**EXERCISE PROMPT**
Please print out the entries below unchanged and skip the images.

[SUPPLIED DATA — start]

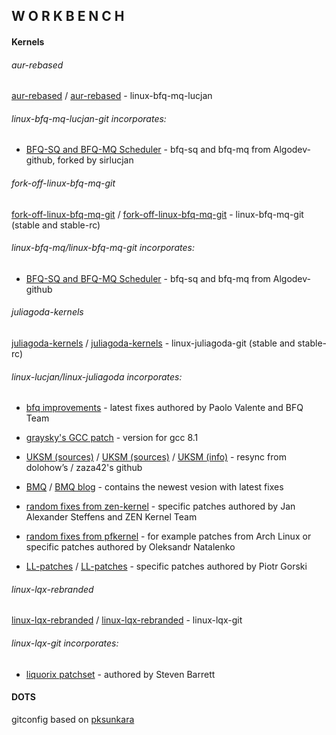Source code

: ## W O R K B E N C H

#### Kernels

###### aur-rebased

[aur-rebased](https://github.com/sirlucjan/workbench/tree/master/aur-rebased) / [aur-rebased](https://gitlab.com/sirlucjan/workbench/tree/master/aur-rebased) - linux-bfq-mq-lucjan

###### linux-bfq-mq-lucjan-git incorporates:

* [BFQ-SQ and BFQ-MQ Scheduler](https://github.com/sirlucjan/bfq-mq-lucjan) - bfq-sq and bfq-mq from Algodev-github, forked by sirlucjan

###### fork-off-linux-bfq-mq-git

[fork-off-linux-bfq-mq-git](https://github.com/sirlucjan/workbench/tree/master/fork-off-linux-bfq-mq-git) / [fork-off-linux-bfq-mq-git](https://gitlab.com/sirlucjan/workbench/tree/master/fork-off-linux-bfq-mq-git) - linux-bfq-mq-git (stable and stable-rc)

###### linux-bfq-mq/linux-bfq-mq-git incorporates:

* [BFQ-SQ and BFQ-MQ Scheduler](https://github.com/Algodev-github/bfq-mq) - bfq-sq and bfq-mq from Algodev-github

###### juliagoda-kernels

[juliagoda-kernels](https://github.com/sirlucjan/workbench/tree/master/juliagoda-kernels) / [juliagoda-kernels](https://gitlab.com/sirlucjan/workbench/tree/master/juliagoda-kernels) - linux-juliagoda-git (stable and stable-rc)

###### linux-lucjan/linux-juliagoda incorporates:

* [bfq improvements](https://groups.google.com/forum/#!forum/bfq-iosched) - latest fixes authored by Paolo Valente and BFQ Team

* [graysky's GCC patch](https://github.com/graysky2/kernel_gcc_patch) - version for gcc 8.1

* [UKSM (sources)](https://github.com/dolohow/uksm) / [UKSM (sources)](https://github.com/zaza42/uksm) / [UKSM (info)](https://www.usenix.org/sites/default/files/conference/protected-files/fast18_slides_xia.pdf) - resync from dolohow’s / zaza42's github

* [BMQ](https://gitlab.com/alfredchen/bmq) / [BMQ blog](http://cchalpha.blogspot.com) - contains the newest vesion with latest fixes

* [random fixes from zen-kernel](https://github.com/zen-kernel/zen-kernel) - specific patches authored by Jan Alexander Steffens and ZEN Kernel Team

* [random fixes from pfkernel](https://github.com/pfactum/pf-kernel) - for example patches from Arch Linux or specific patches authored by Oleksandr Natalenko

* [LL-patches](https://github.com/sirlucjan/kernel-patches/tree/master/5.0/ll-patches) / [LL-patches](https://gitlab.com/sirlucjan/kernel-patches/tree/master/5.0/ll-patches) - specific patches authored by Piotr Gorski

######  linux-lqx-rebranded

[linux-lqx-rebranded](https://github.com/sirlucjan/workbench/tree/master/linux-lqx-rebranded) / [linux-lqx-rebranded](https://gitlab.com/sirlucjan/workbench/tree/master/linux-lqx-rebranded) - linux-lqx-git

###### linux-lqx-git incorporates:

* [liquorix patchset](https://github.com/damentz/liquorix-package) - authored by Steven Barrett

#### DOTS

gitconfig based on [pksunkara](https://gist.github.com/pksunkara/988716)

[SUPPLIED DATA — finish]

**OUTPUT FOR THIS EXERCISE**
Source code

: ## W O R K B E N C H

#### Kernels

###### aur-rebased

[aur-rebased](https://github.com/sirlucjan/workbench/tree/master/aur-rebased) / [aur-rebased](https://gitlab.com/sirlucjan/workbench/tree/master/aur-rebased) - linux-bfq-mq-lucjan

###### linux-bfq-mq-lucjan-git incorporates:

* [BFQ-SQ and BFQ-MQ Scheduler](https://github.com/sirlucjan/bfq-mq-lucjan) - bfq-sq and bfq-mq from Algodev-github, forked by sirlucjan

###### fork-off-linux-bfq-mq-git

[fork-off-linux-bfq-mq-git](https://github.com/sirlucjan/workbench/tree/master/fork-off-linux-bfq-mq-git) / [fork-off-linux-bfq-mq-git](https://gitlab.com/sirlucjan/workbench/tree/master/fork-off-linux-bfq-mq-git) - linux-bfq-mq-git (stable and stable-rc)

###### linux-bfq-mq/linux-bfq-mq-git incorporates:

* [BFQ-SQ and BFQ-MQ Scheduler](https://github.com/Algodev-github/bfq-mq) - bfq-sq and bfq-mq from Algodev-github

###### juliagoda-kernels

[juliagoda-kernels](https://github.com/sirlucjan/workbench/tree/master/juliagoda-kernels) / [juliagoda-kernels](https://gitlab.com/sirlucjan/workbench/tree/master/juliagoda-kernels) - linux-juliagoda-git (stable and stable-rc)

###### linux-lucjan/linux-juliagoda incorporates:

* [bfq improvements](https://groups.google.com/forum/#!forum/bfq-iosched) - latest fixes authored by Paolo Valente and BFQ Team

* [graysky's GCC patch](https://github.com/graysky2/kernel_gcc_patch) - version for gcc 8.1

* [UKSM (sources)](https://github.com/dolohow/uksm) / [UKSM (sources)](https://github.com/zaza42/uksm) / [UKSM (info)](https://www.usenix.org/sites/default/files/conference/protected-files/fast18_slides_xia.pdf) - resync from dolohow’s / zaza42's github

* [BMQ](https://gitlab.com/alfredchen/bmq) / [BMQ blog](http://cchalpha.blogspot.com) - contains the newest vesion with latest fixes

* [random fixes from zen-kernel](https://github.com/zen-kernel/zen-kernel) - specific patches authored by Jan Alexander Steffens and ZEN Kernel Team

* [random fixes from pfkernel](https://github.com/pfactum/pf-kernel) - for example patches from Arch Linux or specific patches authored by Oleksandr Natalenko

* [LL-patches](https://github.com/sirlucjan/kernel-patches/tree/master/5.0/ll-patches) / [LL-patches](https://gitlab.com/sirlucjan/kernel-patches/tree/master/5.0/ll-patches) - specific patches authored by Piotr Gorski

######  linux-lqx-rebranded

[linux-lqx-rebranded](https://github.com/sirlucjan/workbench/tree/master/linux-lqx-rebranded) / [linux-lqx-rebranded](https://gitlab.com/sirlucjan/workbench/tree/master/linux-lqx-rebranded) - linux-lqx-git

###### linux-lqx-git incorporates:

* [liquorix patchset](https://github.com/damentz/liquorix-package) - authored by Steven Barrett

#### DOTS

gitconfig based on [pksunkara](https://gist.github.com/pksunkara/988716)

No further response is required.